At just 10 days old, she went lifeless in my arms. Unbeknown to us at the time, this was her heart failing and we were blue-lighted to the Evelina where we discovered she only had half a heart. We were told she wasn’t eligible for surgery and that nothing could be done.

After fighting for options over the course of a week, Birmingham Children’s Hospital agreed to take the risk and Emelie was transported by ambulance. They performed the Norwood surgery, the first and most complex open heart surgery for HLHS when she was just 18 days old followed by another open heart surgery 6 months later, known as the Glenn.
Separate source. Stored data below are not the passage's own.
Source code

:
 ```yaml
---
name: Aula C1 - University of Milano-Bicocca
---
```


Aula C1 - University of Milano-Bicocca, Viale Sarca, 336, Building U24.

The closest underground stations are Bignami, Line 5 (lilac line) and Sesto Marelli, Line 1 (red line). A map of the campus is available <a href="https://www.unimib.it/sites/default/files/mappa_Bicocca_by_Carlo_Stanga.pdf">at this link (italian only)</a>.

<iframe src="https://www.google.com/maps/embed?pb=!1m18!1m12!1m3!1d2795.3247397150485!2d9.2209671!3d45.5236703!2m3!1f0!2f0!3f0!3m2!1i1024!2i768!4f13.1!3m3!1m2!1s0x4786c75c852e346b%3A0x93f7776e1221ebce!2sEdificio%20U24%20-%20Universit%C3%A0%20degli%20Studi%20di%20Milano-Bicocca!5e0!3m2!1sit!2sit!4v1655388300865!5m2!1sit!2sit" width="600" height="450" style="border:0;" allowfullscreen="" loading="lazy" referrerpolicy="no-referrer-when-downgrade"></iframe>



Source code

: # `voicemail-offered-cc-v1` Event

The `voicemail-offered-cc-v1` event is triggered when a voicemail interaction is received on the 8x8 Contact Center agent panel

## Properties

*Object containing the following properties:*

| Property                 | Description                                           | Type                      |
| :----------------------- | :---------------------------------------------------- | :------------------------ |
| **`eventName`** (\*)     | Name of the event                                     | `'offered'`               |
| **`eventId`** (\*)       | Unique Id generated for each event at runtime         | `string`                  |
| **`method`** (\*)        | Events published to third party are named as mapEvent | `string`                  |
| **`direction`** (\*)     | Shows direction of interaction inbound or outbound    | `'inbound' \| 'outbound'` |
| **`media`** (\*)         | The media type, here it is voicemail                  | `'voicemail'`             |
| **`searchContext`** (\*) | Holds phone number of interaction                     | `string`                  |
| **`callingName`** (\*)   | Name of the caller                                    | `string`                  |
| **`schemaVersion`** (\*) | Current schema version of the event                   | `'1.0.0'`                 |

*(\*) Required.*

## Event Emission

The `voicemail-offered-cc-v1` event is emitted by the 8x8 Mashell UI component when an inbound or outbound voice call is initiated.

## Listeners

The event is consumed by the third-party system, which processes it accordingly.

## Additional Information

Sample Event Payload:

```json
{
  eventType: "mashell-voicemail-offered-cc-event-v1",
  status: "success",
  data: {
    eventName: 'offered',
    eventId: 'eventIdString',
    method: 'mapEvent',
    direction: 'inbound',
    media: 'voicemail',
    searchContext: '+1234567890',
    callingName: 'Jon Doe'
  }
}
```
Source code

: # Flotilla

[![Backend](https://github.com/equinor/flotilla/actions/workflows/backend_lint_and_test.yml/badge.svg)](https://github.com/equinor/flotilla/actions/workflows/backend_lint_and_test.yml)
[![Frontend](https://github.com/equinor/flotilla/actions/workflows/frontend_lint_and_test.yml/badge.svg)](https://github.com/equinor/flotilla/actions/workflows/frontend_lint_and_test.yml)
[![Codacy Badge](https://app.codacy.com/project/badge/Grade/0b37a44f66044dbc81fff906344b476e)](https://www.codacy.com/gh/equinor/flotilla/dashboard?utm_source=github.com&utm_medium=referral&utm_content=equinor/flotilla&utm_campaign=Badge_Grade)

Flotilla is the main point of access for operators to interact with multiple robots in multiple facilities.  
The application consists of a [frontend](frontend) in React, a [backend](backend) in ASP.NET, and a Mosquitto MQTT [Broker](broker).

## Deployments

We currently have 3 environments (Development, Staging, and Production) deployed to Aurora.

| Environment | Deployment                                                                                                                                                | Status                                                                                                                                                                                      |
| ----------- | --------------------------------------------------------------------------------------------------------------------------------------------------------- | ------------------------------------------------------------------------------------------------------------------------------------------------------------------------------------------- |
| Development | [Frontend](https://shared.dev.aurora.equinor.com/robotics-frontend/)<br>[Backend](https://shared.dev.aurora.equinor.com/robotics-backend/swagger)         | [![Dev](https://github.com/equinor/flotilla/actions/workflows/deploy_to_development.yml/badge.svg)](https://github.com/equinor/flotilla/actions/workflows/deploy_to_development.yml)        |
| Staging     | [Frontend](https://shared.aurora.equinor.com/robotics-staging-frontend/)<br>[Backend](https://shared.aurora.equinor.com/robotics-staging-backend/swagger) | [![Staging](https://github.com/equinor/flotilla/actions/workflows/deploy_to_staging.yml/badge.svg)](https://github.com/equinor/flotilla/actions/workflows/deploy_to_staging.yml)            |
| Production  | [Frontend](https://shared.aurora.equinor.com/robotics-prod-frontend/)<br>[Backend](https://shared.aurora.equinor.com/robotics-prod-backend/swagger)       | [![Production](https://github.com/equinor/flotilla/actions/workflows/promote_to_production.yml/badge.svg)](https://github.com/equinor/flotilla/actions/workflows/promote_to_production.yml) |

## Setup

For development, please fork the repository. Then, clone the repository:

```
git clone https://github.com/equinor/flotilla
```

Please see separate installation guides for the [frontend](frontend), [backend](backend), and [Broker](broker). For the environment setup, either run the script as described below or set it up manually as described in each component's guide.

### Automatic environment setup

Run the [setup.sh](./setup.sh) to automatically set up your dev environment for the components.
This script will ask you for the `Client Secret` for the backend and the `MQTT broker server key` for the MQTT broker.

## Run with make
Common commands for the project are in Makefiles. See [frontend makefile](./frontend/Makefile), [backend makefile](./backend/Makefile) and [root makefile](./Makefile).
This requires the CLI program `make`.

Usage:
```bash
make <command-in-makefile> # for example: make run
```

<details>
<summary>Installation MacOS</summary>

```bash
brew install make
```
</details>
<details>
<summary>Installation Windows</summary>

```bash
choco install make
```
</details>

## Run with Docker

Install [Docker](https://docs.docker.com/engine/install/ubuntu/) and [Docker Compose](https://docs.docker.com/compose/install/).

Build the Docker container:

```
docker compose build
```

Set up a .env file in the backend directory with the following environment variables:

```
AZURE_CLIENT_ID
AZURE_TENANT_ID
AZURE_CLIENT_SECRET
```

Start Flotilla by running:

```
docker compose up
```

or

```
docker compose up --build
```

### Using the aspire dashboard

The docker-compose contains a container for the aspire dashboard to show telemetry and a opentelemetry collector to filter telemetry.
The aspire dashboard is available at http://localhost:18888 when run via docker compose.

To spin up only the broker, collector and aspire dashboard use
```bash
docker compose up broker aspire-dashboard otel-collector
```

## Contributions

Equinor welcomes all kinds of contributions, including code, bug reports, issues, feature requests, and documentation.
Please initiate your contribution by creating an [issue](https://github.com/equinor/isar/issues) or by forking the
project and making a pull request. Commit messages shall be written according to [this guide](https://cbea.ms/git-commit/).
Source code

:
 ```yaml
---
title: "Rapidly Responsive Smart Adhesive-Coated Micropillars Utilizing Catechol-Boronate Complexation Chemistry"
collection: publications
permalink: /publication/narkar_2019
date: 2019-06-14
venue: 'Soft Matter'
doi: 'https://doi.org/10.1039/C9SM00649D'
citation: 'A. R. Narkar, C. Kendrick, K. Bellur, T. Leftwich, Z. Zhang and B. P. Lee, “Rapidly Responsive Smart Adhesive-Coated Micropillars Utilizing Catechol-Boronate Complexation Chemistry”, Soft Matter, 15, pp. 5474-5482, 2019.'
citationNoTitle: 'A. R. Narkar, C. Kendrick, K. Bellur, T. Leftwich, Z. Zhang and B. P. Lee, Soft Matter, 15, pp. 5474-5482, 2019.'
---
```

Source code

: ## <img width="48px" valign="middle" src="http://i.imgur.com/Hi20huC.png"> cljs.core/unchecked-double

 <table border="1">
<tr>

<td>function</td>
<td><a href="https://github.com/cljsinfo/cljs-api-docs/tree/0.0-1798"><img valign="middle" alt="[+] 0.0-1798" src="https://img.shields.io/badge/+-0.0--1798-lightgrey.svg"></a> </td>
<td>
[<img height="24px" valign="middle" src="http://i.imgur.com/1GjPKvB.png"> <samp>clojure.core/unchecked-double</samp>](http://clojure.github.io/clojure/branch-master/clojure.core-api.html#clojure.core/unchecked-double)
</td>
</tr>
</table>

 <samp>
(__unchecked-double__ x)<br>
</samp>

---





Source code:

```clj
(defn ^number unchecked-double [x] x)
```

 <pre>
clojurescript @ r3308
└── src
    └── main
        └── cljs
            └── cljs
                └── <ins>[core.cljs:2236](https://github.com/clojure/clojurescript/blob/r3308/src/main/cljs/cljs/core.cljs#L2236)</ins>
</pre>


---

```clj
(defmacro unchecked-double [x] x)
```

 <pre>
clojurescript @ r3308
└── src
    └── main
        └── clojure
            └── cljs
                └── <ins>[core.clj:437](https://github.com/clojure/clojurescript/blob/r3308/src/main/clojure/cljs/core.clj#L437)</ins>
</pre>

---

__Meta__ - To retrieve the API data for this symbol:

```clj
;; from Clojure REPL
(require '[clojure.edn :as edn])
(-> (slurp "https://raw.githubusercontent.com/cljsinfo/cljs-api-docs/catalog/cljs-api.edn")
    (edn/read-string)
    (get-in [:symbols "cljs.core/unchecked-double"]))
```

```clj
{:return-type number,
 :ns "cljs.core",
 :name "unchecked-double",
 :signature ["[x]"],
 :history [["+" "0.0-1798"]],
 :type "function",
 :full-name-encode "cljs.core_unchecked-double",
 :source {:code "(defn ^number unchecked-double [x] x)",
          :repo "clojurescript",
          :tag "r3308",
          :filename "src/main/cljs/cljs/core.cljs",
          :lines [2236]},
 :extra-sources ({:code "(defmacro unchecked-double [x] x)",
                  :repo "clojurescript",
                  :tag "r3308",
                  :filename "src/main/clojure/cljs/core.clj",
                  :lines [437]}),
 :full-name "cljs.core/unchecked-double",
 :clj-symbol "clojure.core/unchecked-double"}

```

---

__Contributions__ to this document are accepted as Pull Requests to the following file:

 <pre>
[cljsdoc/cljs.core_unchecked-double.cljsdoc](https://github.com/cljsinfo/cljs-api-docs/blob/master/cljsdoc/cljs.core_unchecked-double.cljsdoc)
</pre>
Today, Emelie is 4 years old.

She is sassy, determined, funny and living proof of what expert care, research, and the right support can achieve.

Why I’m Fundraising:

I’m raising money for Young at Heart, a heart charity that offers help and support to families of babies and children diagnosed with heart defects. They provide a support line and regular ward visits for parents during their time in hospital with their sick child. Its aim is to bring the families together at social events, where they can meet with other families, share experiences and the children can make new friends.

Why Heart Month Matters:

Congenital heart disease is the most common birth defect, and conditions like HLHS currently have no cure. Progress depends on awareness, funding and continued research.

By taking on this challenge during Heart Month, we hope to:

- raise awareness of congenital heart disease

- encourage conversations that lead to earlier detection

- raise vital funds to support children and families like ours

Every donation, share, or message of support helps - not just us, but the children currently in hospital and the families still navigating this journey that has a huge impact on every aspect of life.

Thank you for supporting this challenge, supporting Heart Month and helping us give something back to the hospital and charity that helped save our daughter’s life.